Where biology was small before, it now is frequently large. Data points have become data sets. Research studies now commonly examine not just one gene or protein but all of them. It has become a truism to say that this situation produces formidable challenges when it comes to analysis of the resulting vast data sets.

The Gene Ontology (GO) has proven to be a widely used resource for analyzing systems biology data. Built manually from the literature by expert curators, GO attempts to synthesize available biological knowledge into an organized hierarchy of biological terms, linking genes to function. Large-scale data sets are frequently analyzed in light of GO to assess whether they capture meaningful patterns of gene function.

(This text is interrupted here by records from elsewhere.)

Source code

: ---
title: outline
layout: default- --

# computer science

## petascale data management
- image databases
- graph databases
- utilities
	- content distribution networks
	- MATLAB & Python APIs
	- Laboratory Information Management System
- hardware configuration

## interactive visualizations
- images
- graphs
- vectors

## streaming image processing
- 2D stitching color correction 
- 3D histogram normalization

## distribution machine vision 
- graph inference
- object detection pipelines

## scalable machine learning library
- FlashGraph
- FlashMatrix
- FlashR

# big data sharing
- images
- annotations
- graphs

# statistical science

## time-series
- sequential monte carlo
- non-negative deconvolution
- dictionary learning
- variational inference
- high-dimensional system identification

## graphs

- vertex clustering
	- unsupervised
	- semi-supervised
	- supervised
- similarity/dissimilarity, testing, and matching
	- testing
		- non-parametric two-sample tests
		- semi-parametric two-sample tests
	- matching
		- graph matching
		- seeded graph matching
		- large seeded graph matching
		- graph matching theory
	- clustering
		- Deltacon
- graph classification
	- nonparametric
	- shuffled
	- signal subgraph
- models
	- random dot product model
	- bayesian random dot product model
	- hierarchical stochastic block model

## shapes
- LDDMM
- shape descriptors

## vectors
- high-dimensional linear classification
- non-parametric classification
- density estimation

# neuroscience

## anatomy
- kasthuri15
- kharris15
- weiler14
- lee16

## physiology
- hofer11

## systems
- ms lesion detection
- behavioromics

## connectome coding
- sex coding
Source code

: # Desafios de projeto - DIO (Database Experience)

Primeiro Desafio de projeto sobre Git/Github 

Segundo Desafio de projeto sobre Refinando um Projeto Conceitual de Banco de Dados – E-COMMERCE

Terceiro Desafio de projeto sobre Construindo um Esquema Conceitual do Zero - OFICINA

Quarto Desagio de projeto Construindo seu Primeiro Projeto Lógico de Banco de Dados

In a recently published study, Trey Ideker and Janusz Dutkowski at the University of California, San Diego, and their colleagues, effectively turn this way of thinking on its head. They explore, in other words, whether 'omics' data sets themselves have meaningful ontological structure, akin to that of GO, and whether methods can be found to reveal it. The result is a parallel ontology to GO, which they call the network-extracted ontology, or NeXO.

The yeast NeXO: a network-extracted ontology from yeast data. Reprinted from Nature Biotechnology.

Ideker and colleagues begin with four large yeast data sets, describing protein-protein interactions, genetic interactions, gene coexpression and an integrated functional network that includes several data types. They integrate these data sets into a single network and then chip away at it with mathematical tools, searching for its underlying structure. First, they cluster sets of genes according to their patterns of interactions, trying to maximize the stability of the resulting nodes. Then they transform the structure of the resulting binary tree into one that more accurately reflects the branched, nonbinary nature of biological relationships. Finally, they align the resulting tree with GO, assigning GO terms to NeXO where appropriate and identifying discrepancies between the two.

The structure that emerges—including about 4,000 terms and close to 6,000 relationships among them—clearly reflects existing biological knowledge, although it is based purely on patterns of interactions between genes in the starting data sets. NeXO has major mitochondrial, membrane and intracellular branches; these in turn branch further into subparts that correspond to recognizable cellular components (the proteasome or the cytoskeleton, for example) and reflect previous knowledge about their internal organization.

About one-third of NeXO terms map to GO, and NeXO captures about two-thirds of terms in the cellular components arm of GO. (The present version of NeXO captures fewer terms, about a quarter each, from the biological processes and molecular functions arms of GO.) NeXO performs as well as or better than GO in a functional enrichment analysis of two independent data sets that were not used in its construction.

As a consequence of the way it is extracted—computationally, from large data sets—NeXO sidesteps one of the limitations of the manually curated GO, which inevitably focuses on well-studied biological entities. By contrast, NeXO includes many terms that correspond to biological entities without names, descriptions or functional annotations and can thus be used to generate and test hypotheses about previously uncharacterized components. As an illustration of this, Ideker and colleagues study 73 genes within a NeXO term associated with the Golgi apparatus, of which almost half were previously uncharacterized. They determine quantitative genetic interaction profiles between these genes and thus experimentally confirm relationships suggested by the NeXO.

Another use for this ontology, Ideker and colleagues propose, is as a tool for GO curators. Terms in NeXO that have not yet been incorporated into GO but that have strong support in the network data can be prioritized for manual curation. Indeed, the researchers work together with GO editors to refine and modify GO annotations.

NeXO is thus not only a demonstration that there are biologically meaningful ontological hierarchies embedded in omics data sets, valuable though this observation is, but a tool for further investigation. The methods used to generate NeXO could also be used to assess new data sets: does a new data set capture the same underlying structure, or does it suggest differences? Does it add new knowledge or simply reinforce what is already known? A challenge for the future is to address how additional data will be incorporated into NeXO and used to refine existing terms and relationships or to add new ones.